Look at the relationship between the new estimates of \(N\) and \(\hat{N}\)
plot(Nhat,out$par[1:9],xlab='Mark-recapture estimate',ylab='New estimate of abundance')
abline(0,1)
So it looks like information in \(C\) is contiributing very little information to a new estimate of \(N\).
The numbers in “par” above are just point estimates. What about standard errors of the paramters? In the chunk of code above, I asked the optimizer to return the Hessian, which is a square matrix of second-order partial derivates evaluted at the maximum likelihood estimates of each paramter.
\[H = \begin{pmatrix} \frac{\partial^2f}{\partial x_1^2} & \frac{\partial^2f}{\partial x_1 \partial x_2} & \cdots & \frac{\partial^2f}{\partial x_1 \partial x_n} \\ \frac{\partial^2f}{\partial x_2^2} & \frac{\partial^2f}{\partial x_2^2} & \cdots & \frac{\partial^2f}{\partial x_2 \partial x_n} \\ \vdots & \vdots & \ddots & \vdots \\ \frac{\partial^2f}{\partial x_n \partial x_1} & \frac{\partial^2f}{\partial x_n \partial x_2} & \cdots & \frac{\partial^2f}{\partial x_n^2} \end{pmatrix}\]
This matrix gives the magnitue of the curvature in all directions of the multidimenesional likelihood surface. A more “spiked” surface means that a parameter can only take on a narrow range of values, whereas a flatter surface means that the parameter estimates are more uncertain.
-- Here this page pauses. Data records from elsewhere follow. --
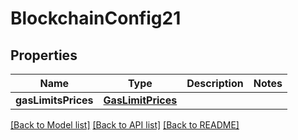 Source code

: # BlockchainConfig21

## Properties
Name | Type | Description | Notes
------------ | ------------- | ------------- | -------------
**gasLimitsPrices** | [**GasLimitPrices**](GasLimitPrices.md) |  | 

[[Back to Model list]](../README.md#documentation-for-models) [[Back to API list]](../README.md#documentation-for-api-endpoints) [[Back to README]](../README.md)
We can get standard errors by calculating the inverse of the square root of the diagonal elements of the observed Fisher Information matrix \(\mathbf I(\mathbf \theta)\), where \(\mathbf \theta\) is a vector of all the paramters. The Fisher Information matrix is found by inverting the Hessian matrix.
\(\mathbf I(\mathbf \theta) = \mathbf H^{-1}\)
It is important to note that the Hessian pertains to a negative log likelihood, becuase that’s what we minimized in with the optimizer. If we had maximized the log likelihood without minimizing the negative log likelihood, then we’d have to take the negtaive of the Hessian before inverting it.
And now
\(s_\mathbf \theta = \frac{1}{\sqrt{I(\theta)}}\).
Here’s how to implement this in R…
fisher.info<-solve(out$hessian)
sig<-sqrt(diag(fisher.info))
## Warning in sqrt(diag(fisher.info)): NaNs produced
upper<-out$par+1.96*sig
lower<-out$par-1.96*sig
interval<-data.frame(out$par,lower=lower,upper=upper)
interval
## out.par lower upper
## 1 1.475387e+04 1.451069e+04 1.499706e+04
## 2 1.488908e+04 1.465377e+04 1.512440e+04
## 3 2.703184e+03 2.527816e+03 2.878552e+03
## 4 1.025222e+03 8.134193e+02 1.237025e+03
## 5 2.297120e+03 2.087531e+03 2.506708e+03
## 6 1.065165e+04 1.044572e+04 1.085759e+04
## 7 4.971002e+03 4.841347e+03 5.100657e+03
## 8 8.939399e+03 8.831557e+03 9.047240e+03
## 9 1.445472e+04 1.424579e+04 1.466365e+04
## 10 2.144821e-02 1.990904e-02 2.298738e-02
## 11 8.814388e+03 NaN NaN
Bayesian Analysis
Let’s go Bayesian. It’ll make quantification of prediction error easier than the pure maximum likelihood method.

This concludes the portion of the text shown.